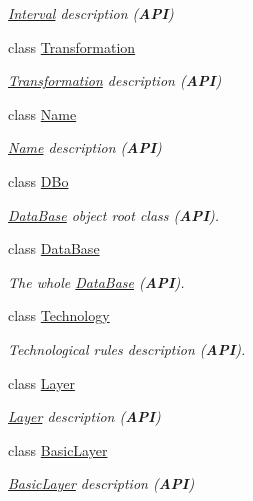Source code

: \begin{DoxyCompactItemize}
\begin{DoxyCompactList}\small\item\em \hyperlink{classHurricane_1_1Interval}{Interval} description ({\bfseries A\-P\-I}) \end{DoxyCompactList}\item 
class \hyperlink{classHurricane_1_1Transformation}{Transformation}
\begin{DoxyCompactList}\small\item\em \hyperlink{classHurricane_1_1Transformation}{Transformation} description ({\bfseries A\-P\-I}) \end{DoxyCompactList}\item 
class \hyperlink{classHurricane_1_1Name}{Name}
\begin{DoxyCompactList}\small\item\em \hyperlink{classHurricane_1_1Name}{Name} description ({\bfseries A\-P\-I}) \end{DoxyCompactList}\item 
class \hyperlink{classHurricane_1_1DBo}{D\-Bo}
\begin{DoxyCompactList}\small\item\em \hyperlink{classHurricane_1_1DataBase}{Data\-Base} object root class ({\bfseries A\-P\-I}). \end{DoxyCompactList}\item 
class \hyperlink{classHurricane_1_1DataBase}{Data\-Base}
\begin{DoxyCompactList}\small\item\em The whole \hyperlink{classHurricane_1_1DataBase}{Data\-Base} ({\bfseries A\-P\-I}). \end{DoxyCompactList}\item 
class \hyperlink{classHurricane_1_1Technology}{Technology}
\begin{DoxyCompactList}\small\item\em Technological rules description ({\bfseries A\-P\-I}). \end{DoxyCompactList}\item 
class \hyperlink{classHurricane_1_1Layer}{Layer}
\begin{DoxyCompactList}\small\item\em \hyperlink{classHurricane_1_1Layer}{Layer} description ({\bfseries A\-P\-I}) \end{DoxyCompactList}\item 
class \hyperlink{classHurricane_1_1BasicLayer}{Basic\-Layer}
\begin{DoxyCompactList}\small\item\em \hyperlink{classHurricane_1_1BasicLayer}{Basic\-Layer} description ({\bfseries A\-P\-I}) \end{DoxyCompactList}\item 

\end{DoxyCompactItemize}
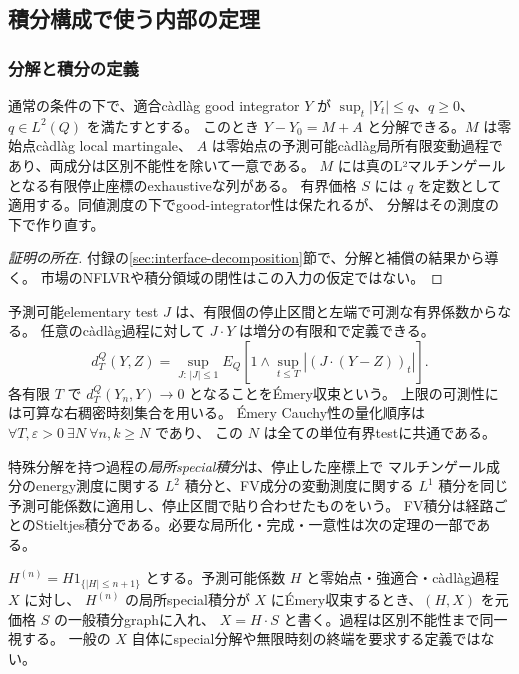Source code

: \subsection{積分構成で使う内部の定理}
\label{sec:integral-background}
\subsubsection{分解と積分の定義}
\begin{theorem}[包絡を持つ過程の分解]\label{thm:decomposition-input}
通常の条件の下で、適合càdlàg good integrator $Y$ が
$\sup_t|Y_t|\leq q$、$q\geq0$、$q\in L^2(Q)$ を満たすとする。
このとき $Y-Y_0=M+A$ と分解できる。$M$ は零始点càdlàg local martingale、
$A$ は零始点の予測可能càdlàg局所有限変動過程であり、両成分は区別不能性を除いて一意である。
$M$ には真のL²マルチンゲールとなる有限停止座標のexhaustiveな列がある。
有界価格 $S$ には $q$ を定数として適用する。同値測度の下でgood-integrator性は保たれるが、
分解はその測度の下で作り直す。
\end{theorem}
\begin{proof}[証明の所在]
付録の\ref{sec:interface-decomposition}節で、分解と補償の結果から導く。
市場のNFLVRや積分領域の閉性はこの入力の仮定ではない。
\end{proof}

予測可能elementary test $J$ は、有限個の停止区間と左端で可測な有界係数からなる。
任意のcàdlàg過程に対して $J\cdot Y$ は増分の有限和で定義できる。
\[
 d_T^Q(Y,Z)=\sup_{J:\,|J|\leq1}
 E_Q\left[1\wedge\sup_{t\leq T}|(J\cdot(Y-Z))_t|\right].
\]
各有限 $T$ で $d_T^Q(Y_n,Y)\to0$ となることをÉmery収束という\cite{Emery79}。
上限の可測性には可算な右稠密時刻集合を用いる。
Émery Cauchy性の量化順序は $\forall T,\varepsilon>0\ \exists N\ \forall n,k\geq N$ であり、
この $N$ は全ての単位有界testに共通である。

特殊分解を持つ過程の\emph{局所special積分}は、停止した座標上で
マルチンゲール成分のenergy測度に関する $L^2$ 積分と、FV成分の変動測度に関する
$L^1$ 積分を同じ予測可能係数に適用し、停止区間で貼り合わせたものをいう。
FV積分は経路ごとのStieltjes積分である。必要な局所化・完成・一意性は次の定理の一部である。

\begin{definition}[一般積分graph]\label{def:general-graph}
$H^{(n)}=H1_{\{|H|\leq n+1\}}$ とする。予測可能係数 $H$ と零始点・強適合・càdlàg過程 $X$ に対し、
$H^{(n)}$ の局所special積分が $X$ にÉmery収束するとき、$(H,X)$ を元価格 $S$ の一般積分graphに入れ、
$X=H\cdot S$ と書く。過程は区別不能性まで同一視する。
一般の $X$ 自体にspecial分解や無限時刻の終端を要求する定義ではない。
\end{definition}

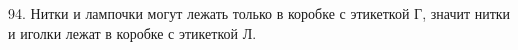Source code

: 94. Нитки и лампочки могут лежать только в коробке с этикеткой Г, значит нитки и иголки лежат в коробке с этикеткой Л.\\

What you are asked to do: Could you return, word for word, every line from the line with "を元価格 $S$ の一般積分graphに入れ、" through the last line of the listing above, both ends included, without any pictures?

Response to the exercise:
$H^{(n)}$ の局所special積分が $X$ にÉmery収束するとき、$(H,X)$ を元価格 $S$ の一般積分graphに入れ、
$X=H\cdot S$ と書く。過程は区別不能性まで同一視する。
一般の $X$ 自体にspecial分解や無限時刻の終端を要求する定義ではない。
\end{definition}

Source code

: 94. Нитки и лампочки могут лежать только в коробке с этикеткой Г, значит нитки и иголки лежат в коробке с этикеткой Л.\\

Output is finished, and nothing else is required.